Stored entries:
+ + + +

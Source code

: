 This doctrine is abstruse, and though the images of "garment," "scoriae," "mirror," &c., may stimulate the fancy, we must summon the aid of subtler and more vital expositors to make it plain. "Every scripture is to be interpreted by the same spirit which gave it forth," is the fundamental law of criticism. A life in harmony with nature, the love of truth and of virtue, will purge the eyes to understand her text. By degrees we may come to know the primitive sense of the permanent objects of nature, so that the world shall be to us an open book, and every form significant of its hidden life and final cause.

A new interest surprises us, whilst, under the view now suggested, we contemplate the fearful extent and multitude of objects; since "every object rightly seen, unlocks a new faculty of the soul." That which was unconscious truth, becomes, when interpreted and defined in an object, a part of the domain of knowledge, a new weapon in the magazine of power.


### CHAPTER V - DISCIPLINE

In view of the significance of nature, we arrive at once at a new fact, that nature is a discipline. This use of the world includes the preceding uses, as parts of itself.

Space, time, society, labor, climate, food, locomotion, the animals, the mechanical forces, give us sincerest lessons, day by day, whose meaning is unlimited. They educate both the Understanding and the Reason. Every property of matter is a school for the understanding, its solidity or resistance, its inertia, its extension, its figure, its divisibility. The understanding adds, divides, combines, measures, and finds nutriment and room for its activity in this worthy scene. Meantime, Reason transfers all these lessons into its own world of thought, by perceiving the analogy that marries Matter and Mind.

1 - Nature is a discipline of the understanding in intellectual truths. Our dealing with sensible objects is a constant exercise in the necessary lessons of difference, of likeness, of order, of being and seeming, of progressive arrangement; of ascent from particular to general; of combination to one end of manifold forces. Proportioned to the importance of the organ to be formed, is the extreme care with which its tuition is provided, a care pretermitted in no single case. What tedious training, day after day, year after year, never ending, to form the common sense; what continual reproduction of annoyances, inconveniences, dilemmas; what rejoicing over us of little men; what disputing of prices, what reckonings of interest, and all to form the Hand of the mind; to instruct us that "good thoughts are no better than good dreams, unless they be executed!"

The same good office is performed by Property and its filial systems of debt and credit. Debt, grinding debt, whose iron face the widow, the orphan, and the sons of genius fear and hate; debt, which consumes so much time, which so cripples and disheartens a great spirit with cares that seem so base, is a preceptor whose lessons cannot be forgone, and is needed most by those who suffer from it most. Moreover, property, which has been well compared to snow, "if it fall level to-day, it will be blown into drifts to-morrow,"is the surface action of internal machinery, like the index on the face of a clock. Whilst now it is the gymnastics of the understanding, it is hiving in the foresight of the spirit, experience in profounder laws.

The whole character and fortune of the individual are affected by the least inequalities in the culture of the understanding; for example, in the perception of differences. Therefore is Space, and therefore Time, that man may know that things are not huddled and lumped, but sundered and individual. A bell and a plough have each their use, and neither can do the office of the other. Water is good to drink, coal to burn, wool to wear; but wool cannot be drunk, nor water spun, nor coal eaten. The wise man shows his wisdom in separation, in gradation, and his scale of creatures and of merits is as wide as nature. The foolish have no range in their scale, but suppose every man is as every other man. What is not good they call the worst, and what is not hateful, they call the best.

+ + + +

→ TASK GOAL:
Take the entries above and transcribe them exactly.

→ TASK RESULT:
Source code

: This doctrine is abstruse, and though the images of "garment," "scoriae," "mirror," &c., may stimulate the fancy, we must summon the aid of subtler and more vital expositors to make it plain. "Every scripture is to be interpreted by the same spirit which gave it forth," is the fundamental law of criticism. A life in harmony with nature, the love of truth and of virtue, will purge the eyes to understand her text. By degrees we may come to know the primitive sense of the permanent objects of nature, so that the world shall be to us an open book, and every form significant of its hidden life and final cause.

A new interest surprises us, whilst, under the view now suggested, we contemplate the fearful extent and multitude of objects; since "every object rightly seen, unlocks a new faculty of the soul." That which was unconscious truth, becomes, when interpreted and defined in an object, a part of the domain of knowledge, a new weapon in the magazine of power.


### CHAPTER V - DISCIPLINE

In view of the significance of nature, we arrive at once at a new fact, that nature is a discipline. This use of the world includes the preceding uses, as parts of itself.

Space, time, society, labor, climate, food, locomotion, the animals, the mechanical forces, give us sincerest lessons, day by day, whose meaning is unlimited. They educate both the Understanding and the Reason. Every property of matter is a school for the understanding, its solidity or resistance, its inertia, its extension, its figure, its divisibility. The understanding adds, divides, combines, measures, and finds nutriment and room for its activity in this worthy scene. Meantime, Reason transfers all these lessons into its own world of thought, by perceiving the analogy that marries Matter and Mind.

1 - Nature is a discipline of the understanding in intellectual truths. Our dealing with sensible objects is a constant exercise in the necessary lessons of difference, of likeness, of order, of being and seeming, of progressive arrangement; of ascent from particular to general; of combination to one end of manifold forces. Proportioned to the importance of the organ to be formed, is the extreme care with which its tuition is provided, a care pretermitted in no single case. What tedious training, day after day, year after year, never ending, to form the common sense; what continual reproduction of annoyances, inconveniences, dilemmas; what rejoicing over us of little men; what disputing of prices, what reckonings of interest, and all to form the Hand of the mind; to instruct us that "good thoughts are no better than good dreams, unless they be executed!"

The same good office is performed by Property and its filial systems of debt and credit. Debt, grinding debt, whose iron face the widow, the orphan, and the sons of genius fear and hate; debt, which consumes so much time, which so cripples and disheartens a great spirit with cares that seem so base, is a preceptor whose lessons cannot be forgone, and is needed most by those who suffer from it most. Moreover, property, which has been well compared to snow, "if it fall level to-day, it will be blown into drifts to-morrow,"is the surface action of internal machinery, like the index on the face of a clock. Whilst now it is the gymnastics of the understanding, it is hiving in the foresight of the spirit, experience in profounder laws.

The whole character and fortune of the individual are affected by the least inequalities in the culture of the understanding; for example, in the perception of differences. Therefore is Space, and therefore Time, that man may know that things are not huddled and lumped, but sundered and individual. A bell and a plough have each their use, and neither can do the office of the other. Water is good to drink, coal to burn, wool to wear; but wool cannot be drunk, nor water spun, nor coal eaten. The wise man shows his wisdom in separation, in gradation, and his scale of creatures and of merits is as wide as nature. The foolish have no range in their scale, but suppose every man is as every other man. What is not good they call the worst, and what is not hateful, they call the best.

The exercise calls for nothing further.